Reese Witherspoon and Robert Pattinson star in this forbidden love story
In the tradition of such forbidden love weepies as The Bridges of Madison County and The Notebook is the currently showing Water for Elephants, based on the best-selling book by Sara Gruen. In the film, which is set in the veiled world of a traveling circus in 1930s USA, the couple fighting for their love is played by Oscar winner Reese Witherspoon and Twilight’s Robert Pattinson. It is the carnival atmosphere-which features not just cruel human beings but abused animals as well-that gives Water for Elephants an unexpectedly rich tone that distinguishes it from other love stories like Dear John, Nights in Rodanthe and A Walk to Remember.
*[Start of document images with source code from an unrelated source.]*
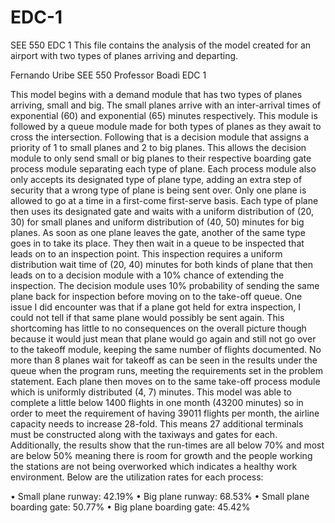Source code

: # EDC-1
SEE 550 EDC 1
This file contains the analysis of the model created for an airport with two types of planes arriving and departing.

Fernando Uribe
SEE 550
Professor Boadi
EDC 1 

This model begins with a demand module that has two types of planes arriving, small and big. The small planes arrive with an inter-arrival times of exponential (60) and exponential (65) minutes respectively. This module is followed by a queue module made for both types of planes as they await to cross the intersection. Following that is a decision module that assigns a priority of 1 to small planes and 2 to big planes. This allows the decision module to only send small or big planes to their respective boarding gate process module separating each type of plane. Each process module also only accepts its designated type of plane type, adding an extra step of security that a wrong type of plane is being sent over. Only one plane is allowed to go at a time in a first-come first-serve basis. Each type of plane then uses its designated gate and waits with a uniform distribution of (20, 30) for small planes and uniform distribution of (40, 50) minutes for big planes. As soon as one plane leaves the gate, another of the same type goes in to take its place. They then wait in a queue to be inspected that leads on to an inspection point. This inspection requires a uniform distribution wait time of (20, 40) minutes for both kinds of plane that then leads on to a decision module with a 10% chance of extending the inspection. The decision module uses 10% probability of sending the same plane back for inspection before moving on to the take-off queue. One issue I did encounter was that if a plane got held for extra inspection, I could not tell if that same plane would possibly be sent again. This shortcoming has little to no consequences on the overall picture though because it would just mean that plane would go again and still not go over to the takeoff module, keeping the same number of flights documented. No more than 8 planes wait for takeoff as can be seen in the results under the queue when the program runs, meeting the requirements set in the problem statement. Each plane then moves on to the same take-off process module which is uniformly distributed (4, 7) minutes. This model was able to complete a little below 1400 flights in one month (43200 minutes) so in order to meet the requirement of having 39011 flights per month, the airline capacity needs to increase 28-fold. This means 27 additional terminals must be constructed along with the taxiways and gates for each. Additionally, the results show that the run-times are all below 70% and most are below 50% meaning there is room for growth and the people working the stations are not being overworked which indicates a healthy work environment. Below are the utilization rates for each process:

•	Small plane runway: 42.19%
•	Big plane runway: 68.53%
•	Small plane boarding gate: 50.77%
•	Big plane boarding gate: 45.42% 



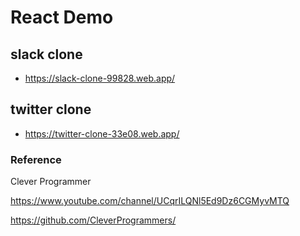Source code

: # React Demo

## slack clone

* https://slack-clone-99828.web.app/


## twitter clone

* https://twitter-clone-33e08.web.app/



### Reference
Clever Programmer 

https://www.youtube.com/channel/UCqrILQNl5Ed9Dz6CGMyvMTQ

https://github.com/CleverProgrammers/
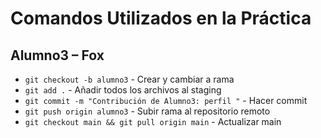 # Comandos Utilizados en la Práctica

## Alumno3 – Fox
- `git checkout -b alumno3` - Crear y cambiar a rama
- `git add .` - Añadir todos los archivos al staging
- `git commit -m "Contribución de Alumno3: perfil "` - Hacer commit
- `git push origin alumno3` - Subir rama al repositorio remoto
- `git checkout main && git pull origin main` - Actualizar main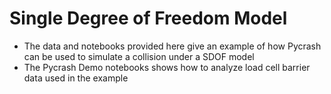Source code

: Single Degree of Freedom Model
=========================

-  The data and notebooks provided here give an example of how Pycrash can be used to simulate a collision under a SDOF model
-  The Pycrash Demo notebooks shows how to analyze load cell barrier data used in the example
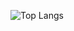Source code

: 

![Top Langs](https://github-readme-stats.vercel.app/api/top-langs/?username=EternalQuasar0206&theme=tokyonight&hide=java,html)
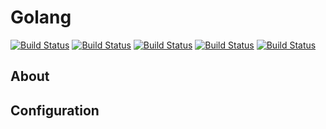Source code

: # Golang

<!-- START_GEN_BADGES -->
 [![Build Status](https://badges.herokuapp.com/travis/Taapie/hassio-addons?branch=develop&label=aarch64&env=ADDON=%22golang%22%20ARCH=%22aarch64%22)](https://travis-ci.org/Taapie/hassio-addons) [![Build Status](https://badges.herokuapp.com/travis/Taapie/hassio-addons?branch=develop&label=amd64&env=ADDON=%22golang%22%20ARCH=%22amd64%22)](https://travis-ci.org/Taapie/hassio-addons) [![Build Status](https://badges.herokuapp.com/travis/Taapie/hassio-addons?branch=develop&label=armhf&env=ADDON=%22golang%22%20ARCH=%22armhf%22)](https://travis-ci.org/Taapie/hassio-addons) [![Build Status](https://badges.herokuapp.com/travis/Taapie/hassio-addons?branch=develop&label=armv7&env=ADDON=%22golang%22%20ARCH=%22armv7%22)](https://travis-ci.org/Taapie/hassio-addons) [![Build Status](https://badges.herokuapp.com/travis/Taapie/hassio-addons?branch=develop&label=i386&env=ADDON=%22golang%22%20ARCH=%22i386%22)](https://travis-ci.org/Taapie/hassio-addons)
<!-- END_GEN_BADGES -->

## About


## Configuration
It also comes with a happier ending than is usually found in movies of the genre.
Watch the trailer of Water for Elephants
Robert Pattinson stars as Jacob, a veterinary student whose world is turned upside down when his parents are killed in a car crash mere days before he is to graduate from Cornell University. Forced to fend for himself during the Great Depression, Jacob finds work as the animal doctor for a struggling traveling circus, the Benzini Brothers. It's there that he meets the troop's lovely but married star performer, Marlena (Reese Witherspoon), who is also attracted to him. At first, both Jacob and Marlena are able to control their feelings for one another, especially since she's the wife of the abusive August (Christoph Waltz), the circus' big boss. One night, however, they let their guard down and confirm August's suspicion that they're having an affair. August then orders the circus' company of freaks and misfits to dispose of Jacob.
Will Jacob live to tell the tale? We know he will, because it is an older Jacob (Hal Holbrook) who tells the tale of "the tragedy" that sealed the fate of the Benzini Brothers to a curious listener in present-day America. The question is, what happened to Marlena? Did she and Jacob live happily ever after, or did August destroy her?
Some reviewers have complained that as Jacob and Marlena, Robert Pattinson and Reese Witherspoon don't have that intangible thing called onscreen chemistry, a vital ingredient to a cinematic love story. It's an observation that I disagree with, because these two actors' sincere portrayals got me to care about their characters from the first moment they shared onscreen. Robert Pattinson has never been better than he is in this film, where he displays an effortless, easygoing charm that he's never shown in the first three Twilight movies. Reese Witherspoon, on the other hand, impressively conveys both Marlena's attraction to Jacob and her fear of August on her face at the same time. My only complaint about Witherspoon is that she relied too many times on a stunt double for the scenes where Marlena is performing with animals. Those moments-and not her scenes with Pattinson- were what took me out of the narrative a couple of times, breaking the spell which the filmmakers had otherwise so effectively cast.
Christoph Waltz’s August is the scariest member of the onscreen love triangle, says Paul Daza
As the scariest member of the onscreen love triangle, though, Christoph Waltz's August was completely spellbinding. Having spoofed his Oscar winning turn in Inglourious Basterds in The Green Hornet, I was fearful that his portrayal of August would be just a mechanical variation of his unforgettable role as a sadistic Nazi tormentor. The gifted actor, however, proved my fears unfounded, for he found new ways to create tension and suspense in Water for Elephants, exhibiting an unequalled mastery over his every facial muscle. He also succeeds in giving August a benevolent, patriarchal quality that never contradicts the character's appalling traits.
Just as mesmerizing to watch as Waltz are the illuminating bits that detail life in the film's fictitious Benzini Bros. circus, which range from the morbid to the magical. Some of the unflattering scenes show how injured horses and aging human performers are dealt with, and how its owners handle low ticket sales and hungry animals. On the other end are those magical moments which result when the humans and the animals they work with create a supernatural bond which results in a sensational act. The film also affords glimpses into an amusing rite of passage practiced by the circus folk on members who have earned their love, and shows how maltreated circus folk deal with those they hate, with tragic results.
Love and hate, joy and suffering, triumph and tragedy among humans and non-humans... these are the ingredients which make Water for Elephants a uniquely captivating love story.